Entries taken from a collection:
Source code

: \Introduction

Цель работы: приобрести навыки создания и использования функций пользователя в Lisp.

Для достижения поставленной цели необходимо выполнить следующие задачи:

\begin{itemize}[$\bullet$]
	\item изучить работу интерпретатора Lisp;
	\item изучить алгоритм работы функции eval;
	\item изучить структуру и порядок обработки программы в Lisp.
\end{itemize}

- _WHAT TO DO_
An exact copy of the lines from the one containing "работы функции eval;" through the end of the entries is required, and nothing beyond them.

- _EXERCISE SOLUTION_
	\item изучить алгоритм работы функции eval;
	\item изучить структуру и порядок обработки программы в Lisp.
\end{itemize}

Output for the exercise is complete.